31 year age gap.. WDYT? - What Do You Think? - Essential Baby
8 tips to handle a major age difference in a relationship. .. My boyfriend is 30 years older than me, more than twice my age. We very rarely. What advice can I give her? I had a relationship that was 15 year age gap. Fry just married his partner with a 30 odd year age difference. Sally Humphreys is 30 years younger than her husband Ronnie Wood who have bridged their quarter-century age gap to stand by each other through a long .
So does age matter? And do couples with large age gaps experience poorer or better relationship outcomes compared to couples of similar ages?
Large age gaps in a relationship: our readers respond
How many relationships have a big age gap? Across Western countries, about 8 per cent of all married heterosexual couples can be classified as having a large age gap 10 years or more. These generally involve older men partnered with younger women.
About 1 per cent of age-gap couples involve an older woman partnered with a younger man. The limited evidence on same-sex couples, however, suggests the prevalence rates are higher. About 25 per cent of male-male unions and 15 per cent of female-female unions demonstrate a large age gap.
But what these trends tell us is that the majority of the population is likely to partner with someone of similar age.
This largely has to do with having social circles that generally include peers of similar ages and being attracted to others who are similar. Similarity entails many things, including personality, interests and values, life goals and stage of life, and physical traits age being a marker of physical appearance. Why doesn't age matter to some? Many of the reasons proposed for age-gap couples have been largely rooted in evolutionary explanations, and focus on explaining older man-younger woman pairings.
From this perspective, it's thought men's preferences for younger women and women's preferences for older men relate to reproductive fitness. That is, the extent to which someone has "good genes" — indicated by their attractiveness and sense of energy also known as vitality — and the extent to which they are a "good investment" — indicated by their status and resources as well as their warmth and sense of trust.
Although men and women place importance on a partner who is warm and trustworthy, women place more importance on the status and resources of their male partner. This is largely because, with women being the child bearers, the investment is very high on their behalf time and effort in child bearing and rearing.
So they are attuned to looking for a partner who will also invest resources into a relationship and family. In couples with an age gap it's more likely the woman is younger. This is probably because women place more importance on resources and men on fertility. The success of a relationship depends on partners sharing similar values, beliefs and goals about their relationship. So, women being attuned to status and resources might explain why some women may be attracted to older men.
In contrast, there's evidence to suggest men value attractiveness and vitality more than women because, from an evolutionary standpoint, youth is seen as an indicator of fertility.
Given men cannot bear children, evolution suggests they're attuned to younger women to enhance the chances of partnering with someone who can provide children.
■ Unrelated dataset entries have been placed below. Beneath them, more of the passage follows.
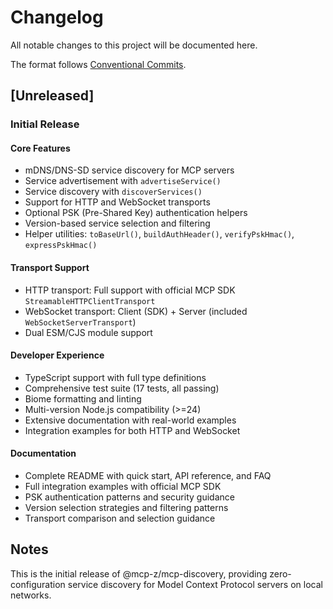 # Changelog

All notable changes to this project will be documented here.

The format follows [Conventional Commits](https://www.conventionalcommits.org/).

## [Unreleased]

### Initial Release

#### Core Features
- mDNS/DNS-SD service discovery for MCP servers
- Service advertisement with `advertiseService()`
- Service discovery with `discoverServices()`
- Support for HTTP and WebSocket transports
- Optional PSK (Pre-Shared Key) authentication helpers
- Version-based service selection and filtering
- Helper utilities: `toBaseUrl()`, `buildAuthHeader()`, `verifyPskHmac()`, `expressPskHmac()`

#### Transport Support
- HTTP transport: Full support with official MCP SDK `StreamableHTTPClientTransport`
- WebSocket transport: Client (SDK) + Server (included `WebSocketServerTransport`)
- Dual ESM/CJS module support

#### Developer Experience
- TypeScript support with full type definitions
- Comprehensive test suite (17 tests, all passing)
- Biome formatting and linting
- Multi-version Node.js compatibility (>=24)
- Extensive documentation with real-world examples
- Integration examples for both HTTP and WebSocket

#### Documentation
- Complete README with quick start, API reference, and FAQ
- Full integration examples with official MCP SDK
- PSK authentication patterns and security guidance
- Version selection strategies and filtering patterns
- Transport comparison and selection guidance

## Notes

This is the initial release of @mcp-z/mcp-discovery, providing zero-configuration service discovery for Model Context Protocol servers on local networks.
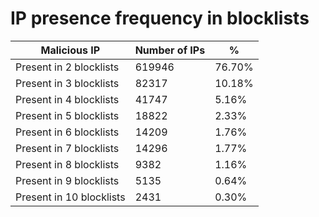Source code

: # IP presence frequency in blocklists
| Malicious IP | Number of IPs | % |
|----|----|----|
| Present in 2 blocklists | 619946 | 76.70% |
| Present in 3 blocklists | 82317 | 10.18% |
| Present in 4 blocklists | 41747 | 5.16% |
| Present in 5 blocklists | 18822 | 2.33% |
| Present in 6 blocklists | 14209 | 1.76% |
| Present in 7 blocklists | 14296 | 1.77% |
| Present in 8 blocklists | 9382 | 1.16% |
| Present in 9 blocklists | 5135 | 0.64% |
| Present in 10 blocklists | 2431 | 0.30% |
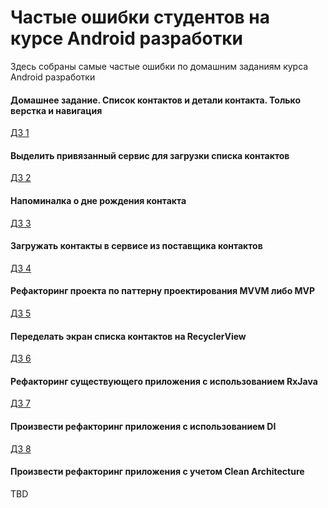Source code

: # Частые ошибки студентов на курсе Android разработки
Здесь собраны самые частые ошибки по домашним заданиям курса Android разработки

#### Домашнее задание. Список контактов и детали контакта. Только верстка и навигация
[ДЗ 1](./Список_контактов_и_детали_контакта_только_верстка_и_навигация.md)

#### Выделить привязанный сервис для загрузки списка контактов
[ДЗ 2](./Выделить_привязанный_сервис_для_загрузки_списка_контактов.md)

#### Напоминалка о дне рождения контакта
[ДЗ 3](./Напоминалка_о_дне_рождения_контакта.md)

#### Загружать контакты в сервисе из поставщика контактов
[ДЗ 4](./Загружать_контакты_в_сервисе_из_поставщика_контактов.md)

#### Рефакторинг проекта по паттерну проектирования MVVM либо MVP
[ДЗ 5](./Рефакторинг_проекта_по_паттерну_проектирования_MVVM_либо_MVP.md)

#### Переделать экран списка контактов на RecyclerView
[ДЗ 6](./Переделать_экран_списка_контактов_на_RecyclerView.md)

#### Рефакторинг существующего приложения с использованием RxJava
[ДЗ 7](./Рефакторинг_существующего_приложения_с_использованием_RxJava.md)

#### Произвести рефакторинг приложения с использованием DI
[ДЗ 8](./Произвести_рефакторинг_приложения_с_использованием_DI.md)

#### Произвести рефакторинг приложения с учетом Clean Architecture
TBD

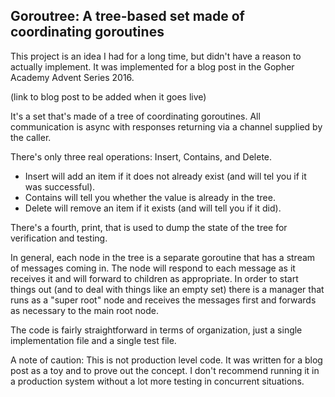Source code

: ## Goroutree: A tree-based set made of coordinating goroutines

This project is an idea I had for a long time, but didn't have a reason to actually implement. It
was implemented for a blog post in the Gopher Academy Advent Series 2016.

(link to blog post to be added when it goes live)

It's a set that's made of a tree of coordinating goroutines. All communication is async with
responses returning via a channel supplied by the caller.

There's only three real operations: Insert, Contains, and Delete. 

* Insert will add an item if it does not already exist (and will tel you if it was successful).
* Contains will tell you whether the value is already in the tree.
* Delete will remove an item if it exists (and will tell you if it did).

There's a fourth, print, that is used to dump the state of the tree for verification and testing.

In general, each node in the tree is a separate goroutine that has a stream of messages coming in.
The node will respond to each message as it receives it and will forward to children as appropriate.
In order to start things out (and to deal with things like an empty set) there is a manager that
runs as a "super root" node and receives the messages first and forwards as necessary to the main
root node.

The code is fairly straightforward in terms of organization, just a single implementation file and a
single test file.

A note of caution: This is not production level code. It was written for a blog post as a toy and to
prove out the concept. I don't recommend running it in a production system without a lot more
testing in concurrent situations.

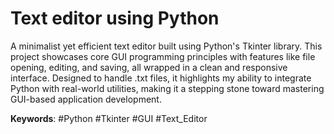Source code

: # Text editor using Python

A minimalist yet efficient text editor built using Python's Tkinter library. This project showcases core GUI programming principles with features like file opening, editing, and saving, all wrapped in a clean and responsive interface. Designed to handle .txt files, it highlights my ability to integrate Python with real-world utilities, making it a stepping stone toward mastering GUI-based application development.
 
 
 **Keywords**: #Python #Tkinter #GUI #Text_Editor
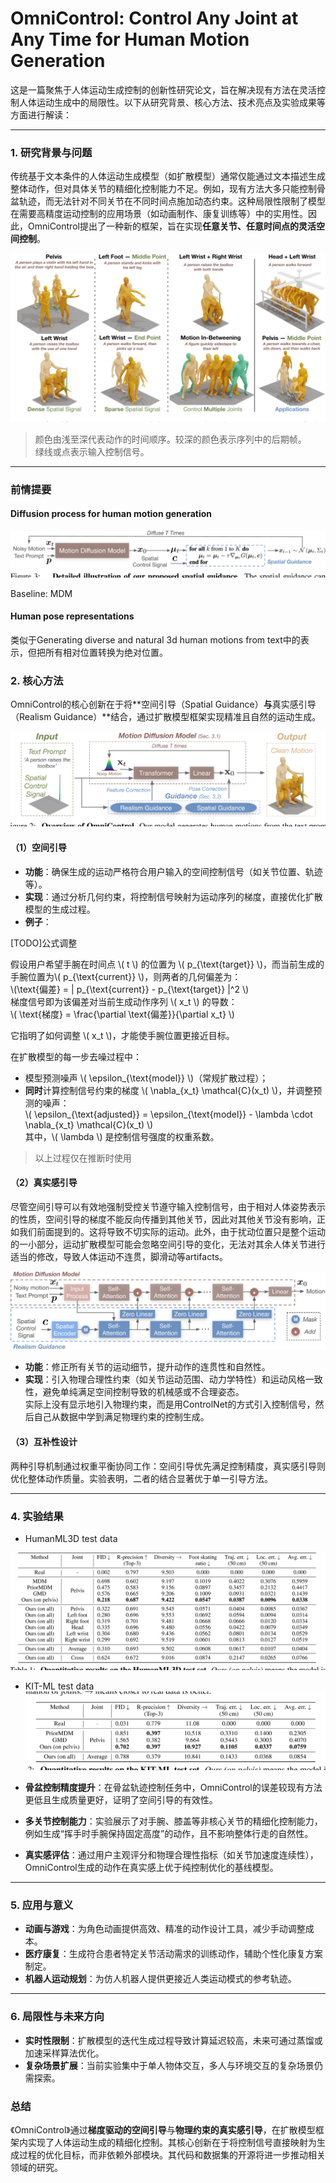 # OmniControl: Control Any Joint at Any Time for Human Motion Generation

这是一篇聚焦于人体运动生成控制的创新性研究论文，旨在解决现有方法在灵活控制人体运动生成中的局限性。以下从研究背景、核心方法、技术亮点及实验成果等方面进行解读：

---

### 1. **研究背景与问题**
传统基于文本条件的人体运动生成模型（如扩散模型）通常仅能通过文本描述生成整体动作，但对具体关节的精细化控制能力不足。例如，现有方法大多只能控制骨盆轨迹，而无法针对不同关节在不同时间点施加动态约束。这种局限性限制了模型在需要高精度运动控制的应用场景（如动画制作、康复训练等）中的实用性。因此，OmniControl提出了一种新的框架，旨在实现**任意关节、任意时间点的灵活空间控制**。

![](./assets/857dcba6ae5f018afeab16ecca882a7b_1_Figure_1_806783434.png)

> 颜色由浅至深代表动作的时间顺序。较深的颜色表示序列中的后期帧。  
> 绿线或点表示输入控制信号。

---

### 前情提要

#### Diffusion process for human motion generation

![](./assets/857dcba6ae5f018afeab16ecca882a7b_4_Figure_3_-1362753978.png)

Baseline: MDM

#### Human pose representations

类似于Generating diverse and natural 3d human motions from text中的表示，但把所有相对位置转换为绝对位置。  

### 2. **核心方法**
OmniControl的核心创新在于将**空间引导（Spatial Guidance）**与**真实感引导（Realism Guidance）**结合，通过扩散模型框架实现精准且自然的运动生成。

![](./assets/857dcba6ae5f018afeab16ecca882a7b_3_Figure_2_-1231147357.png)

#### （1）**空间引导**
- **功能**：确保生成的运动严格符合用户输入的空间控制信号（如关节位置、轨迹等）。
- **实现**：通过分析几何约束，将控制信号映射为运动序列的梯度，直接优化扩散模型的生成过程。
- **例子**：

[TODO]公式调整

假设用户希望手腕在时间点 \\( t \\) 的位置为 \\( p_{\text{target}} \\)，而当前生成的手腕位置为\\( p_{\text{current}} \\)，则两者的几何偏差为：  
  \\(\text{偏差} = \| p_{\text{current}} - p_{\text{target}} \|^2  \\)      
  梯度信号即为该偏差对当前生成动作序列 \\( x_t \\) 的导数：    
  \\(   \text{梯度} = \frac{\partial \text{偏差}}{\partial x_t}   \\)       

  它指明了如何调整 \\( x_t \\)，才能使手腕位置更接近目标。     

在扩散模型的每一步去噪过程中：  
- 模型预测噪声 \\( \epsilon_{\text{model}} \\)（常规扩散过程）；  
- **同时**计算控制信号约束的梯度 \\( \nabla_{x_t} \mathcal{C}(x_t) \\)，并调整预测的噪声：   
  \\(  \epsilon_{\text{adjusted}} = \epsilon_{\text{model}} - \lambda \cdot \nabla_{x_t} \mathcal{C}(x_t)  \\)     
  其中，\\( \lambda \\) 是控制信号强度的权重系数。

> 以上过程仅在推断时使用

#### （2）**真实感引导**

尽管空间引导可以有效地强制受控关节遵守输入控制信号，由于相对人体姿势表示的性质，空间引导的梯度不能反向传播到其他关节，因此对其他关节没有影响，正如我们前面提到的。这将导致不切实际的运动。此外，由于扰动位置只是整个运动的一小部分，运动扩散模型可能会忽略空间引导的变化，无法对其余人体关节进行适当的修改，导致人体运动不连贯，脚滑动等artifacts。

![](./assets/857dcba6ae5f018afeab16ecca882a7b_5_Figure_4_-754832975.png)

- **功能**：修正所有关节的运动细节，提升动作的连贯性和自然性。
- **实现**：引入物理合理性约束（如关节运动范围、动力学特性）和运动风格一致性，避免单纯满足空间控制导致的机械感或不合理姿态。  
实际上没有显示地引入物理约束，而是用ControlNet的方式引入控制信号，然后自己从数据中学到满足物理约束的控制生成。

#### （3）**互补性设计**
两种引导机制通过权重平衡协同工作：空间引导优先满足控制精度，真实感引导则优化整体动作质量。实验表明，二者的结合显著优于单一引导方法。

---

### 4. **实验结果**

- HumanML3D test data

![](./assets/857dcba6ae5f018afeab16ecca882a7b_6_Table_1_365889783.png)

- KIT-ML test data
![](./assets/857dcba6ae5f018afeab16ecca882a7b_6_Table_2_365889783.png)

- **骨盆控制精度提升**：在骨盆轨迹控制任务中，OmniControl的误差较现有方法更低且生成质量更好，证明了空间引导的有效性。
- **多关节控制能力**：实验展示了对手腕、膝盖等非核心关节的精细化控制能力，例如生成“挥手时手腕保持固定高度”的动作，且不影响整体行走的自然性。
- **真实感评估**：通过用户主观评分和物理合理性指标（如关节加速度连续性），OmniControl生成的动作在真实感上优于纯控制优化的基线模型。

---

### 5. **应用与意义**
- **动画与游戏**：为角色动画提供高效、精准的动作设计工具，减少手动调整成本。
- **医疗康复**：生成符合患者特定关节活动需求的训练动作，辅助个性化康复方案制定。
- **机器人运动规划**：为仿人机器人提供更接近人类运动模式的参考轨迹。

---

### 6. **局限性与未来方向**
- **实时性限制**：扩散模型的迭代生成过程导致计算延迟较高，未来可通过蒸馏或加速采样算法优化。
- **复杂场景扩展**：当前实验集中于单人物体交互，多人与环境交互的复杂场景仍需探索。

### 总结
《OmniControl》通过**梯度驱动的空间引导**与**物理约束的真实感引导**，在扩散模型框架内实现了人体运动生成的精细化控制。其核心创新在于将控制信号直接映射为生成过程的优化目标，而非依赖外部模块。其代码和数据集的开源将进一步推动相关领域的研究。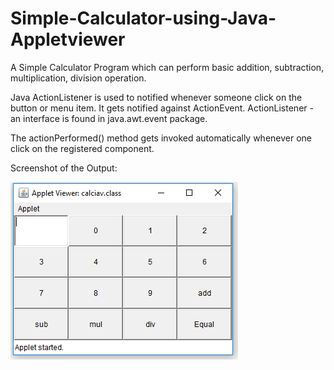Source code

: # Simple-Calculator-using-Java-Appletviewer
A Simple Calculator Program which can perform basic addition, subtraction, multiplication, division operation.

Java ActionListener is used to notified whenever someone click on the button or menu item. It gets notified against ActionEvent.
ActionListener - an interface is found in java.awt.event package.

The actionPerformed() method gets invoked automatically whenever one click on the registered component.

Screenshot of the Output:


![java-calci](https://github.com/avinashav/Simple-Calculator-using-Java-Appletviewer/blob/master/appletviewer-calciav.png)
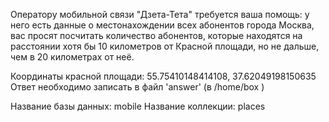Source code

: Оператору мобильной связи "Дзета-Тета" требуется ваша помощь:
у него есть данные о местонахождении всех абонентов города Москва, вас просят посчитать количество абонентов,
которые находятся на расстоянии хотя бы 10 километров от Красной площади, но не дальше, чем в 20 километрах от неё.

Координаты красной площади: 55.75410148414108, 37.62049198150635
Ответ необходимо записать в файл 'answer' (в /home/box )

Название базы данных: mobile
Название коллекции: places
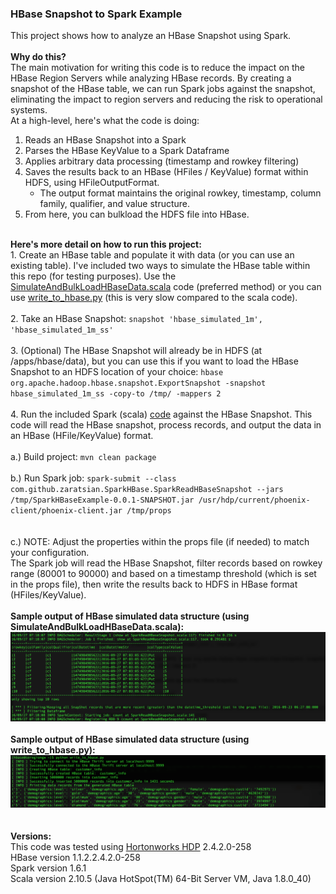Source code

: <h3>HBase Snapshot to Spark Example</h3>

This project shows how to analyze an HBase Snapshot using Spark. 
<br>
<br>
<b>Why do this?</b>
<br>
The main motivation for writing this code is to reduce the impact on the HBase Region Servers while analyzing HBase records. By creating a snapshot of the HBase table, we can run Spark jobs against the snapshot, eliminating the impact to region servers and reducing the risk to operational systems.
<br>
At a high-level, here's what the code is doing:
  1. Reads an HBase Snapshot into a Spark
  2. Parses the HBase KeyValue to a Spark Dataframe
  3. Applies arbitrary data processing (timestamp and rowkey filtering)
  4. Saves the results back to an HBase (HFiles / KeyValue) format within HDFS, using HFileOutputFormat.
       - The output format maintains the original rowkey, timestamp, column family, qualifier, and value structure.
  5. From here, you can bulkload the HDFS file into HBase.
<br>
<b>Here's more detail on how to run this project:</b>
<br>
  1. Create an HBase table and populate it with data (or you can use an existing table). I've included two ways to simulate the HBase table within this repo (for testing purposes). Use the <a href="https://github.com/zaratsian/SparkHBaseExample/blob/master/src/main/scala/com/github/zaratsian/SparkHBase/SimulateAndBulkLoadHBaseData.scala">SimulateAndBulkLoadHBaseData.scala</a> code (preferred method) or you can use <a href="https://github.com/zaratsian/SparkHBaseExample/blob/master/write_to_hbase.py">write_to_hbase.py</a> (this is very slow compared to the scala code).
<br>
<br>
  2. Take an HBase Snapshot: <code>snapshot 'hbase_simulated_1m', 'hbase_simulated_1m_ss'</code>
<br>
<br>
  3. (Optional) The HBase Snapshot will already be in HDFS (at /apps/hbase/data), but you can use this if you want to load the HBase Snapshot to an HDFS location of your choice: <code>hbase org.apache.hadoop.hbase.snapshot.ExportSnapshot -snapshot hbase_simulated_1m_ss -copy-to /tmp/ -mappers 2</code>
<br>
<br>
  4. Run the included Spark (scala) <a href="https://github.com/zaratsian/SparkHBaseExample/blob/master/src/main/scala/com/github/zaratsian/SparkHBase/SparkReadHBaseSnapshot.scala">code</a> against the HBase Snapshot. This code will read the HBase snapshot, process records, and output the data in an HBase (HFile/KeyValue) format.
<br>
<br>
      a.) Build project: <code>mvn clean package</code>
<br>
<br>
      b.) Run Spark job: <code>spark-submit --class com.github.zaratsian.SparkHBase.SparkReadHBaseSnapshot --jars /tmp/SparkHBaseExample-0.0.1-SNAPSHOT.jar /usr/hdp/current/phoenix-client/phoenix-client.jar /tmp/props
</code>
<br>
<br>
      c.) NOTE: Adjust the properties within the props file (if needed) to match your configuration.

<br>
The Spark job will read the HBase Snapshot, filter records based on rowkey range (80001 to 90000) and based on a timestamp threshold (which is set in the props file), then write the results back to HDFS in HBase format (HFiles/KeyValue).
<br>
<br>
<b>Sample output of HBase simulated data structure (using SimulateAndBulkLoadHBaseData.scala):</b>
<img src="screenshots/Screen Shot 2016-09-27 at 10.58.13 AM.png" class="inline"/>
<br>
<br>
<b>Sample output of HBase simulated data structure (using write_to_hbase.py):</b>
<img src="screenshots/1_create_hbase_table.png" class="inline"/>
<br>
<br>
<br><b>Versions:</b>
<br>This code was tested using <a href="http://hortonworks.com/products/data-center/hdp/">Hortonworks HDP</a> 2.4.2.0-258 
<br>HBase version 1.1.2.2.4.2.0-258
<br>Spark version 1.6.1
<br>Scala version 2.10.5 (Java HotSpot(TM) 64-Bit Server VM, Java 1.8.0_40) 
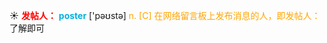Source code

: ☀ <font color="red">**发帖人：**</font>
<font color="sky blue">**poster**</font> ['pəʊstə] 
<font color="orange">n. [C] 在网络留言板上发布消息的人，即发帖人：</font>了解即可

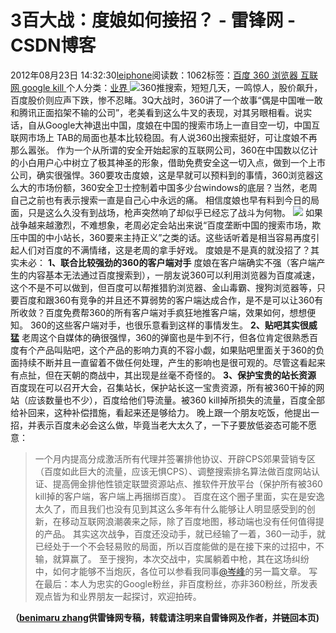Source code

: 
# 3百大战：度娘如何接招？ - 雷锋网 - CSDN博客


2012年08月23日 14:32:30[leiphone](https://me.csdn.net/leiphone)阅读数：1062标签：[百度																](https://so.csdn.net/so/search/s.do?q=百度&t=blog)[360																](https://so.csdn.net/so/search/s.do?q=360&t=blog)[浏览器																](https://so.csdn.net/so/search/s.do?q=浏览器&t=blog)[互联网																](https://so.csdn.net/so/search/s.do?q=互联网&t=blog)[google																](https://so.csdn.net/so/search/s.do?q=google&t=blog)[kill																](https://so.csdn.net/so/search/s.do?q=kill&t=blog)[
							](https://so.csdn.net/so/search/s.do?q=google&t=blog)[
																					](https://so.csdn.net/so/search/s.do?q=互联网&t=blog)个人分类：[业界																](https://blog.csdn.net/leiphone/article/category/873390)
[
																								](https://so.csdn.net/so/search/s.do?q=互联网&t=blog)
[
				](https://so.csdn.net/so/search/s.do?q=浏览器&t=blog)
[
			](https://so.csdn.net/so/search/s.do?q=浏览器&t=blog)
[
		](https://so.csdn.net/so/search/s.do?q=360&t=blog)
[
	](https://so.csdn.net/so/search/s.do?q=百度&t=blog)
![](http://www.leiphone.com/wp-content/uploads/2012/08/m_1328432863400-150x150.jpg)360推搜索，短短几天，一鸣惊人，股价飙升，百度股价则应声下跌，惨不忍睹。3Q大战时，360讲了一个故事“偶是中国唯一敢和腾讯正面掐架不输的公司”，老美看到这么牛叉的表现，对其另眼相看。说实话，自从Google大神退出中国，度娘在中国的搜索市场上一直目空一切，中国互联网市场上
 TAB的局面也基本比较稳固。有人说360出搜索挺好，可让度娘不再那么嚣张。
作为一个从所谓的安全开始起家的互联网公司，360在中国数以亿计的小白用户心中树立了极其神圣的形象，借助免费安全这一切入点，做到一个上市公司，确实很强悍。360要攻击度娘，这是早就可以预料到的事情，360浏览器这么大的市场份额，360安全卫士控制着中国多少台windows的底层？当然，老周自己之前也有表示搜索一直是自己心中永远的痛。
相信度娘也早有料到今日的局面，只是这么久没有到战场，枪声突然响了却似乎已经忘了战斗为何物。
![](http://www.leiphone.com/wp-content/uploads/2012/08/baidu_prosecutes_360_thumb_medium380_238.jpeg)
如果战争越来越激烈，不难想象，老周必定会站出来说“百度垄断中国的搜索市场，欺压中国的中小站长，360要来主持正义”之类的话。这些话听着是相当容易再度引起人们对百度的不满情绪，这是老周的拿手好戏。
度娘是不是真的就没招了？其实未必：
**1、联合比较强劲的360的客户端对手**
度娘在客户端确实不强（客户端产生的内容基本无法通过百度搜索到），一朋友说360可以利用浏览器为百度减速，这个不是不可以做到，但百度可以帮推猎豹浏览器、金山毒霸、搜狗浏览器等，只要百度和跟360有竞争的并且还不算弱势的客户端达成合作，是不是可以让360有所收敛？百度免费帮360的所有客户端对手疯狂地推客户端，效果如何，想想便知。
360的这些客户端对手，也很乐意看到这样的事情发生。
**2、贴吧其实很威猛**
老周这个自媒体的确很强悍，360的弹窗也是牛到不行，但各位肯定很熟悉百度有个产品叫贴吧，这个产品的影响力真的不容小觑，如果贴吧里面关于360的负面持续不断并且一直留着不做任何处理，产生的影响也是很可观的。尽管这看起来有点扯，但在天朝的商战中，其出现是丝毫不奇怪的。
**3、保护宝贵的站长资源**
百度现在可以召开大会，召集站长，保护站长这一宝贵资源，所有被360干掉的网站（应该数量也不少），百度给他们导流量。被360 kill掉所损失的流量，百度全部给补回来，这种补偿措施，看起来还是够给力。
晚上跟一个朋友吃饭，他提出一招，并表示百度未必会这么做，毕竟当老大太久了，一下子要放低姿态可能不愿意：
> 一个月内提高分成激活所有代理并签署排他协议、开辟CPS郊果营销专区（百度如此巨大的流量，应该无惧CPS）、调整搜索排名算法做百度网站认证、提高佣金排他性锁定联盟资源站点、推软件开放平台（保护所有被360 kill掉的客户端，客户端上再捆绑百度）。
百度在这个圈子里面，实在是安逸太久了，而且我们也没有见到其这么多年有什么能够让人明显感受到的创新，在移动互联网浪潮袭来之际，除了百度地图，移动端也没有任何值得提的产品。
其实这次战争，百度还没动手，就已经输了一着，360一动手，就已经处于一个不会轻易败的局面，所以百度能做的是在接下来的过招中，不输，就算赢了。
至于搜狗，本次交战中，实属躺着中枪，其在这场纠纷中，如何才能够不当炮灰，各位可以参看我同事[@岑峰](http://www.leiphone.com/author/%E5%B2%91%E5%A4%A7%E5%B8%88)的另一篇文章。
写在最后：本人为忠实的Google粉丝，非百度粉丝，亦非360粉丝，所发表观点皆为和业界朋友一起探讨，欢迎拍砖。

**（****[benimaru
 zhang](http://www.leiphone.com/author/zhc)****供****雷锋网****专稿，转载请注明来自雷锋网及作者，并链回本页)**


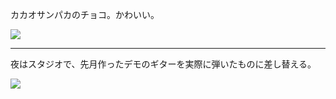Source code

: カカオサンパカのチョコ。かわいい。

![](https://photos.apkas.net/medium/202302/20230207-135204.webp)

---

夜はスタジオで、先月作ったデモのギターを実際に弾いたものに差し替える。

![](https://photos.apkas.net/medium/202302/20230207-212920.webp)
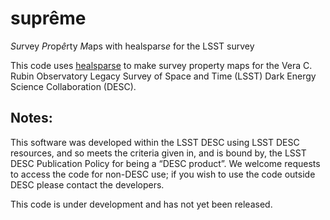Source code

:# suprême
*Su*rvey *Pr*op*ê*rty *M*aps with healspars*e* for the LSST survey

This code uses [healsparse](https://github.com/lsstdesc/healsparse) to make
survey property maps for the Vera C. Rubin Observatory Legacy Survey of Space
and Time (LSST) Dark Energy Science Collaboration (DESC).

## Notes:

This software was developed within the LSST DESC using LSST DESC resources, and
so meets the criteria given in, and is bound by, the LSST DESC Publication
Policy for being a “DESC product”.  We welcome requests to access the code for
non-DESC use; if you wish to use the code outside DESC please contact the
developers.

This code is under development and has not yet been released.
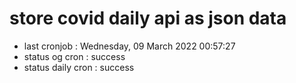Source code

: # store covid daily api as json data

- last cronjob : Wednesday, 09 March 2022 00:57:27
- status og cron : success
- status daily cron : success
But the evolutionary explanation is limited in that it doesn't explain why the reverse occurs an older woman-younger man pairingor why age gaps exist within same-sex couples.
For this, socio-cultural explanations might provide insights. With more women now working in higher positions and being paid more, they no longer have such a reliance on men for resources.
So, fewer women will prioritise resources when looking for a mate. Is there something deeper between the two of you than sexual attraction?
31 year age gap.. WDYT?
Do you enjoy hanging out with your partner's peer group? Does he or she like to hang out with yours? If not, can you give each other the space necessary to maintain friendships the two of you don't share? Are you prepared to reconcile the fact that your differing phases of life retirement vs. Do you have a big enough heart to deal with the likelihood of a serious illness striking the older partner first?
Are you prepared to compromise? It doesn't take much for a health issue to curtail a couple's social life or travel plans. Just as age has its rewards, so do age differences. The younger person gets an experienced companion who is often better established in the world.
Large age gaps in a relationship: our readers respond | The people's panel | Opinion | The Guardian
The "senior partner" may also have more money — perhaps, even, a more interesting life. The older person, for his part, gets a higher-energy companion who is likely to help the couple stay fit — and, quite likely, more sexually active.
But won't the "junior partner" eventually have to pay the piper? Well, if you're 50 and your companion is 70, you're almost bound to provide care long before you would for a mate of the same age. But we love whom we love.